What's New & Latest Features | Matillion ETL for Redshift

What’s New

  • 13-03-2017 [1.26] EMR Load component, Youtube Query, Connection Manager, Java 8 Compatibility and more


    • – A new Youtube Query Component.
    • – A new EMR Load Component to make it easier to natively load EMR data sets.
    • – Environment Explorer Tree shows UDFs, Primary Keys, Sort Keys, Distribution Keys.
    • – Validation of Orchestration tasks now run in the background an appear in the Task panel (in the same way as Transformation tasks) this is more predictable, particularly for components that take longer to validate against 3rd party API’s.
    • – A new Connection Manager allows you to see and control connected sessions. This will also prevent users from being locked out when they hit their connection limit.
    • – All data-loading components now support a “Load Options” parameter to control:-
    •           – Keeping the objects in S3 after the load completes for archive purposes.
    •           – Turning off automatic compression analysis.
    •           – Turning off automatic statistics gathering.
    • – Users (using internal security) can be added/removed without requiring a restart.
    • – The If component now logs the decision taken to the task panel.

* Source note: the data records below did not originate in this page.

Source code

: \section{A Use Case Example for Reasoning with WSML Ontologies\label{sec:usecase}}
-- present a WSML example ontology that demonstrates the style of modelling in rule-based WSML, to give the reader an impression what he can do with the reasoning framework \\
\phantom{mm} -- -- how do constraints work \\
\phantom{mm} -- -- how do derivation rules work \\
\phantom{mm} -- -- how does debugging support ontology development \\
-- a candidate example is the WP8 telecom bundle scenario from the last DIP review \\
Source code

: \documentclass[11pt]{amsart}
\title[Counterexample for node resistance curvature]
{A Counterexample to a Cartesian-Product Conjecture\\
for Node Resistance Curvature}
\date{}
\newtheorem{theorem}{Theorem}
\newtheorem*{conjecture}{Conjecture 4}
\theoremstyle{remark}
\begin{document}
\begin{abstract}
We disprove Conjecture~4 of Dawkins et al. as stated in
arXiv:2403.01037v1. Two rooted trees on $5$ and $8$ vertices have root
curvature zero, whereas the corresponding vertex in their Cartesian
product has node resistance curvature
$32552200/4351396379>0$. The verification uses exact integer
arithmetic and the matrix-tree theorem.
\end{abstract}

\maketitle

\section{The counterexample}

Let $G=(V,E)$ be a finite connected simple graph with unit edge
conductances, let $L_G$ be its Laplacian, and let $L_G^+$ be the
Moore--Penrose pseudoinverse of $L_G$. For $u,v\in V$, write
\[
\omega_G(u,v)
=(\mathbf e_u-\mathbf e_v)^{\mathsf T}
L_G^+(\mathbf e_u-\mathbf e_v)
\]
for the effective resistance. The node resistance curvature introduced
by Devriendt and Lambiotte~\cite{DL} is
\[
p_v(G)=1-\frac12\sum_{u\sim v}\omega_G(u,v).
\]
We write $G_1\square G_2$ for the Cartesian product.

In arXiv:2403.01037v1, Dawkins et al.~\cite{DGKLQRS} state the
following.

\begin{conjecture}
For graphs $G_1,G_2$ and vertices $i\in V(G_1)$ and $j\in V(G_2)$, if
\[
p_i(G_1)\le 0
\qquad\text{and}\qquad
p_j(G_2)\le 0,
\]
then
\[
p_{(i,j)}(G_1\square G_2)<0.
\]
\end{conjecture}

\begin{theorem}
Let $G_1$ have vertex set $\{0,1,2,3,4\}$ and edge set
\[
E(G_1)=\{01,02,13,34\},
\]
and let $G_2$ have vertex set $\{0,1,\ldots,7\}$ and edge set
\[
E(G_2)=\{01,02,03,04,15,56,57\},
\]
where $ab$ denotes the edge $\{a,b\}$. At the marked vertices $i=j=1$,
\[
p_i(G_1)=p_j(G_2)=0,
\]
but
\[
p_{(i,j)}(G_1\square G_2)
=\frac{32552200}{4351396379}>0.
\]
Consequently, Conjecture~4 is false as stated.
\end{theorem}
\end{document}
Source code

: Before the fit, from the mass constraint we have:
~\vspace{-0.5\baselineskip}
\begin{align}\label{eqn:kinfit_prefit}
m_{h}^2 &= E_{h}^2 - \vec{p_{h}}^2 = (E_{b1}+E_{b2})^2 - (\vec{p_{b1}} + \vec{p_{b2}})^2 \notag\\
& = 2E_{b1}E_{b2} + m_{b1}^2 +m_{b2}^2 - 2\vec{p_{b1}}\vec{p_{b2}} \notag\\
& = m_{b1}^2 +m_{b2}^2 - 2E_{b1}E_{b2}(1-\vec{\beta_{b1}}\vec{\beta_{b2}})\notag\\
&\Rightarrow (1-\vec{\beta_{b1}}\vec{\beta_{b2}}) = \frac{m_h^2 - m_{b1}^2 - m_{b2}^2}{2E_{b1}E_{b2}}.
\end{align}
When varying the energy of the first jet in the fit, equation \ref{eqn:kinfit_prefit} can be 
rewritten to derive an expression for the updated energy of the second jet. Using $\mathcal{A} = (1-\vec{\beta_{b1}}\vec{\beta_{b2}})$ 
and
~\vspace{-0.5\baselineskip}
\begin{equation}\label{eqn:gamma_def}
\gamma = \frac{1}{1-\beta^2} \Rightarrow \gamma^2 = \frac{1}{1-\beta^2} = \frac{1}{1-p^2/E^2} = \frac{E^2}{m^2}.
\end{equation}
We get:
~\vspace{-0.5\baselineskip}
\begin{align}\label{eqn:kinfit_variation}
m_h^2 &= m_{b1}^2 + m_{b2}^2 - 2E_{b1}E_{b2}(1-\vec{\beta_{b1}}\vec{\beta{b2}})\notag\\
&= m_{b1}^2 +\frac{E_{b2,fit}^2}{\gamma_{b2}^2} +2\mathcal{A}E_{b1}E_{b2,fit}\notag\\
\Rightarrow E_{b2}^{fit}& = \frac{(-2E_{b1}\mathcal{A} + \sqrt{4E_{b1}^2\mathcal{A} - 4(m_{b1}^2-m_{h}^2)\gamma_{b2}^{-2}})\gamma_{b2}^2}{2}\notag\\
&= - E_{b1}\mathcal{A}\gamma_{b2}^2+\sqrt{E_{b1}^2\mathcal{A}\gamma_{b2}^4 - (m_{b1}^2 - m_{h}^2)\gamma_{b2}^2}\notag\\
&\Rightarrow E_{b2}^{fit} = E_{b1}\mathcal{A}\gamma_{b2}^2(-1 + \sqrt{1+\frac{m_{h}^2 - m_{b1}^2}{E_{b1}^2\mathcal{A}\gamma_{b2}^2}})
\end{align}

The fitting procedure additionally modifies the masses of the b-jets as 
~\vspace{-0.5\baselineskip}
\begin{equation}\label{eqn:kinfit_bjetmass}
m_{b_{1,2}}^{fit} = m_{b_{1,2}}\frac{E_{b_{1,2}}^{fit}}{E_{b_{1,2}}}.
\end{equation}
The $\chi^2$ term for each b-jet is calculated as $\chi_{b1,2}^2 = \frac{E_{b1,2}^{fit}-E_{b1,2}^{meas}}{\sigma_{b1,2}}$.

This will help users diagnose decision logic problems.
    • – Matillion now runs on Java 8.
  • 18-01-2017 [1.25] Enhanced Encryption, Text Output Component, New Data Connectors and more

    New Data Connectors


    New Components

    • – New Text Output orchestration component simplifies export to CSV and other Text based formats.
      • – Similar to S3 Unload, with support for headers


    Other Changes

    • – File Iterator now supports S3, you can loop over a list of files in an S3 bucket
    • – KMS Encryption option in password manager allows you to use AWS managed encryption keys to encrypt passwords in Matillion ETL.
    • – Run Transformation / Run Orchestration  components now support variable overrides to make it easier to run jobs in a reusable manner
    • – Added support for the boolean data type
    • – The scheduling test will check your maintenance window and warn of possible overlaps
    • – Some orchestration components such as Create Table have an SQL Tab so it is easy to understand the generated SQL
    • – Additional methods available on Matillion date variables will simplify using dates in variables
    • – New cleaned up and simplified sample tab
    • – Hundreds of other tweaks, minor improvements and bug fixes
  • 22-11-2016 [1.24] S3 Load Generator, Project Sharing, Chat Features, New Data Connectors and more

    New Data Connectors

    • – SugarCRM Query
    • – Dynamics NAV Query
    • – Oracle Eloqua Query
    • – SAP Netweaver Query


    New Components

    • – Delete Tables – Remove table such as temp tables as part of an Orchestration.
    • – S3 Get Object – Get S3 Objects and push them SFTP, HDFS and Windows File Shares.
    • – File Iterator – Iterate over a list of pattern matched objects in an FTP, SFTP, HDFS or Windows Fileshare.


    S3 Load Generator

    • – This tool helps generate compatible “Create Table” and “S3 Load” components by sampling delimited data files on S3 and guessing the layout.


    Project Sharing

    • – Private projects can be created
    • – Projects have an owner who controls which other users can collaborate


    Automated Backups

    • – You may enable automated daily backups of the Matillion ETL for Redshift instance root volume


    New Chat and Presence Features

    • – You can see who else is collaborating with you, and chat to them. Chats are persisted to provide context on your project


    Other Improvements

    • – Create Table and Fixed Flow components support additional data types (Integer, Date). More to follow.
    • – S3 Put Object now supports S3 as a source (in case you have ZIP files on S3 that need unpacking before loading to Redshift).
    • – The SQL component can now be used at the beginning of a flow.
    • – We now include an API profile for Matillion’s API to copy the run history to Redshift. The API Query component can be used to query this data and import to Redshift.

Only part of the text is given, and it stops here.